OGH 9Ob12/10w

OGH9Ob12/10w24.3.2010

Der Oberste Gerichtshof hat als Revisionsgericht durch den Vizepräsidenten des Obersten Gerichtshofs Dr. Rohrer als Vorsitzenden und die Hofräte des Obersten Gerichtshofs Dr. Hradil, Dr. Hopf, Hon.-Prof. Dr. Kuras und Dr. Brenn als weitere Richter in der Rechtssache der klagenden Partei Josef K*****, Pensionist, *****, vertreten durch Dr. Hans Peter Just, Rechtsanwalt in Eferding, gegen die beklagte Partei Silvia B*****, Angestellte, *****, vertreten durch Dr.

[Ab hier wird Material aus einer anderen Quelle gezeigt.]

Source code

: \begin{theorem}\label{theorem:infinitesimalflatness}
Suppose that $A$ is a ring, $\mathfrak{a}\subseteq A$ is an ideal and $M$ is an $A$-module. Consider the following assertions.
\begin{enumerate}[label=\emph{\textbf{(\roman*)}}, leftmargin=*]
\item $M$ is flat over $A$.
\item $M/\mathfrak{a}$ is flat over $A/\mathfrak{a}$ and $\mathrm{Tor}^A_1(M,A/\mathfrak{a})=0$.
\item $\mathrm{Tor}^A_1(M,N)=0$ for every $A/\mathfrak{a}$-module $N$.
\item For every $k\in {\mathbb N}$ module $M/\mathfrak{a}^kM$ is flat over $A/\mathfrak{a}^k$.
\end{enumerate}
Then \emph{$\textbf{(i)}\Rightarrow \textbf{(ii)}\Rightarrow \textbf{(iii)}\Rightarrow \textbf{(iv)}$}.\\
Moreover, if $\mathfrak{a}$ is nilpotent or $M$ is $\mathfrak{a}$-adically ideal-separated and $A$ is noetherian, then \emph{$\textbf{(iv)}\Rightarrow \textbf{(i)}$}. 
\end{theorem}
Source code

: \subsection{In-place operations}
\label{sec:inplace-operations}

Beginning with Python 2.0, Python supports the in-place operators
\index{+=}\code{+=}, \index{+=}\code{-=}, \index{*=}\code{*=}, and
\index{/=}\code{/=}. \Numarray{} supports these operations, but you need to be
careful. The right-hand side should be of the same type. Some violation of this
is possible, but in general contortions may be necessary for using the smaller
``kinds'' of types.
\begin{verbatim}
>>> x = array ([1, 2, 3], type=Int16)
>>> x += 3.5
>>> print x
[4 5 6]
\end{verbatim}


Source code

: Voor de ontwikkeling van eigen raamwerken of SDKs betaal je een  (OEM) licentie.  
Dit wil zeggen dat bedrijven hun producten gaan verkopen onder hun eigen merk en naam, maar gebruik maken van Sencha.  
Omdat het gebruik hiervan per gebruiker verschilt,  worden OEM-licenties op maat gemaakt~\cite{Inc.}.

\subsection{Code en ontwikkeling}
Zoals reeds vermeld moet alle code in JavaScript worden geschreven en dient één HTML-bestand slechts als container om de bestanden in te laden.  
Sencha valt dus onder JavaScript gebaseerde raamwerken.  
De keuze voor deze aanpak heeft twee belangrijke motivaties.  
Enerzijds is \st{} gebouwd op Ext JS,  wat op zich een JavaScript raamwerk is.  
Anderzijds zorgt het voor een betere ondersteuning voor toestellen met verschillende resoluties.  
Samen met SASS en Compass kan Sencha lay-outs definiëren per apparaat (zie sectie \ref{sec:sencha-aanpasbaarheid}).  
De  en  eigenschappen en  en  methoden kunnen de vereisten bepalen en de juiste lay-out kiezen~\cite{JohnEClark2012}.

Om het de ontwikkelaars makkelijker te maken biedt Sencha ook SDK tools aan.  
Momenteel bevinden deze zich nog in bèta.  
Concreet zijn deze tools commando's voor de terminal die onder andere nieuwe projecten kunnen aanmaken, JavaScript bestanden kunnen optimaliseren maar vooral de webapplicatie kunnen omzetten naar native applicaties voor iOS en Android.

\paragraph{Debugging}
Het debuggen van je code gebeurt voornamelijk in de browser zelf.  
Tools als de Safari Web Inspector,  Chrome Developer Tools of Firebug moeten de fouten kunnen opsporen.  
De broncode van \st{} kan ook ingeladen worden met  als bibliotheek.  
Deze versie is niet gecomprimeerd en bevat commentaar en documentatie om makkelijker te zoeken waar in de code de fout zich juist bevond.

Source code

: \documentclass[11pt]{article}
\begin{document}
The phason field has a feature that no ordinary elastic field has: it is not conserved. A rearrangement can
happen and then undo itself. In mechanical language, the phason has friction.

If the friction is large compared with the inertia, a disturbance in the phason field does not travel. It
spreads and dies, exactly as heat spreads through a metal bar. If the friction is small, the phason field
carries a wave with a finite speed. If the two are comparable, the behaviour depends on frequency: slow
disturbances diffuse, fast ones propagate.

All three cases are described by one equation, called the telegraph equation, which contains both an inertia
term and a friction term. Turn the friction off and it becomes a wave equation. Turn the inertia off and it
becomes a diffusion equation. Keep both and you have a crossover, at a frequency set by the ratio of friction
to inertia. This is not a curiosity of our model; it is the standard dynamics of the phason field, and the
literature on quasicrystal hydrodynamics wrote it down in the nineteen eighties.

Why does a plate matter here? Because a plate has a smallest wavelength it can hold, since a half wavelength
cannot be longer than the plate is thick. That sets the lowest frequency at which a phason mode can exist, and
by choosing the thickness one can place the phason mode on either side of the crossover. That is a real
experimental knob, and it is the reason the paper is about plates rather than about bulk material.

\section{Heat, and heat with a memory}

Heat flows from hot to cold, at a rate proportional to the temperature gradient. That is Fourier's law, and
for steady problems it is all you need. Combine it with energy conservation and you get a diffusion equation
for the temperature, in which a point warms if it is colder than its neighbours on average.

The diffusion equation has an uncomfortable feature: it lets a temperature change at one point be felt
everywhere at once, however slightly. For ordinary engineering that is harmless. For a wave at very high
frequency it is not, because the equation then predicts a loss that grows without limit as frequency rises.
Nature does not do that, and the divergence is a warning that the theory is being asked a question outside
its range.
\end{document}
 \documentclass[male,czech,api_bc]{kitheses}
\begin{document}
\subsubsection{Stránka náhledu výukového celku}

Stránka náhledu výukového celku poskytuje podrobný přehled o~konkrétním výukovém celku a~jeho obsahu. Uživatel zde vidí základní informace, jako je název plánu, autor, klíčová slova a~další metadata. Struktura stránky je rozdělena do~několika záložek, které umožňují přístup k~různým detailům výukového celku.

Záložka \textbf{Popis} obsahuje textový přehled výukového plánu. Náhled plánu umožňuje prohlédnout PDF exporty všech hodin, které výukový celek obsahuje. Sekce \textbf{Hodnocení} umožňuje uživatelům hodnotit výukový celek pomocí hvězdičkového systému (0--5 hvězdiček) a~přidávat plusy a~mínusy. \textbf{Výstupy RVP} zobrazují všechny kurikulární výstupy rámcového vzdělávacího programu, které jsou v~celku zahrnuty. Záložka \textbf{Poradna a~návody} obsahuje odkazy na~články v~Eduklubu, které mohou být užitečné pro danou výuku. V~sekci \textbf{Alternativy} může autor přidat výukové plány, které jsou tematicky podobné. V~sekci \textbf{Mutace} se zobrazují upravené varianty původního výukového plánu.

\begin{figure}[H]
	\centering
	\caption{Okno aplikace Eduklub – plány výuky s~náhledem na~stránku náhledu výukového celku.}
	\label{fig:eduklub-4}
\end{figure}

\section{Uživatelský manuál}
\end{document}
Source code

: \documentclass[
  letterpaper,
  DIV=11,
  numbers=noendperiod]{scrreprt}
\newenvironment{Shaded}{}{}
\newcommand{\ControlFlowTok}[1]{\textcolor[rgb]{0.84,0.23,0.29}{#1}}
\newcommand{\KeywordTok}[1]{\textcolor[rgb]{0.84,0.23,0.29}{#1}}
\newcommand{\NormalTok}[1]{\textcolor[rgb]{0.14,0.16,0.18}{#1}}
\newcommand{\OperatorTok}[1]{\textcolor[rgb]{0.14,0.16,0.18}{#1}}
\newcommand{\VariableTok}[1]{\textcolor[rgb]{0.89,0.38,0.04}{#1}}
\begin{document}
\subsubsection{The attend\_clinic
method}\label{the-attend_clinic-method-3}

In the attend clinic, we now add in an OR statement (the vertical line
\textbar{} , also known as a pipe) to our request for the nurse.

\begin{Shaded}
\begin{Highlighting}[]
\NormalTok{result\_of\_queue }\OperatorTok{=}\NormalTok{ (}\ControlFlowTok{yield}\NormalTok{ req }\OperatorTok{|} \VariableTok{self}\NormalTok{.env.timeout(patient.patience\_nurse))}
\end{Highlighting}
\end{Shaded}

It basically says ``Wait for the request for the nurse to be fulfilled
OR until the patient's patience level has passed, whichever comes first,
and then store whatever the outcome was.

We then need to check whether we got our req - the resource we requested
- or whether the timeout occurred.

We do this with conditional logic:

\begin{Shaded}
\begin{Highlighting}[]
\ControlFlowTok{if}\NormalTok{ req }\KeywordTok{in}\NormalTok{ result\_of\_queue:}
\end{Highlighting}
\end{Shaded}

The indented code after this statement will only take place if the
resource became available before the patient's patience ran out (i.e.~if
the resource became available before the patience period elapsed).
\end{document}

Roland Gabl und andere, Rechtsanwälte in Linz, wegen Löschung eines Veräußerungs- und Belastungsverbots (Streitwert 5.500 EUR), über die Revision der klagenden Partei gegen das Urteil des Landesgerichts Wels als Berufungsgericht vom 4. November 2009, GZ 23 R 172/09x-19, womit das Urteil des Bezirksgerichts Eferding vom 31. Juli 2009, GZ 3 C 140/08x-15, abgeändert wurde, in nichtöffentlicher Sitzung den

B e s c h l u s s

gefasst:

 

Spruch:

Die Revision wird zurückgewiesen.

Die klagende Partei ist schuldig, der beklagten Partei die mit 556,99 EUR (darin 92,83 EUR USt) bestimmten Kosten des Revisionsverfahrens binnen 14 Tagen bei Exekution zu ersetzen.

Text

Begründung

Der Kläger ist Alleineigentümer der Liegenschaft EZ *****. Seit Jahrzehnten führte die Gattin des Klägers (= Mutter der Beklagten) auf dieser Liegenschaft ein Gasthaus mit angeschlossenem Campingbetrieb. Mit Ende 1998 schied sie aus dem Betrieb aus, der von der Beklagten weitergeführt wurde. Der Steuerberater der bisherigen Betriebsführerin erhielt vom Finanzamt die Auskunft, dass im Zusammenhang mit der Betriebsaufgabe eine Steuernachzahlung drohe, wenn die Liegenschaft von Betriebs- in Privatvermögen umgewandelt werde. Es sei möglich, diese Nachzahlung zu umgehen, indem der Kläger entweder das Eigentum an der Betriebsliegenschaft auf die Beklagte übertrage oder zu deren Gunsten ein Veräußerungs- und Belastungsverbot einverleiben lasse. Der Kläger entschied sich für Letzteres, wobei sein Motiv war, die Steuernachzahlung zu sparen. Der Steuerberater nahm auch mit der Beklagten, für die er nunmehr ebenfalls tätig war, Kontakt auf und erklärte dieser, was ein Belastungs- und Veräußerungsverbot bedeute und weswegen es notwendig sei. Die Beklagte war der Meinung, dass dieses Belastungs- und Veräußerungsverbot auch zur Absicherung ihrer mittlerweile auf der Liegenschaft des Klägers getätigten Investitionen dienen sollte und war aus diesem Grunde einverstanden. Das Erstgericht konnte weder feststellen, dass diese Absicht der Beklagten in die Vertragsverhandlungen eingeflossen, noch, dass der Beweggrund des Klägers als wesentliches oder einziges Motiv für die Vereinbarung des Veräußerungs- und Belastungsverbots genannt worden sei. In der Folge kam es zur Einverleibung des Veräußerungs- und Belastungsverbots im Grundbuch.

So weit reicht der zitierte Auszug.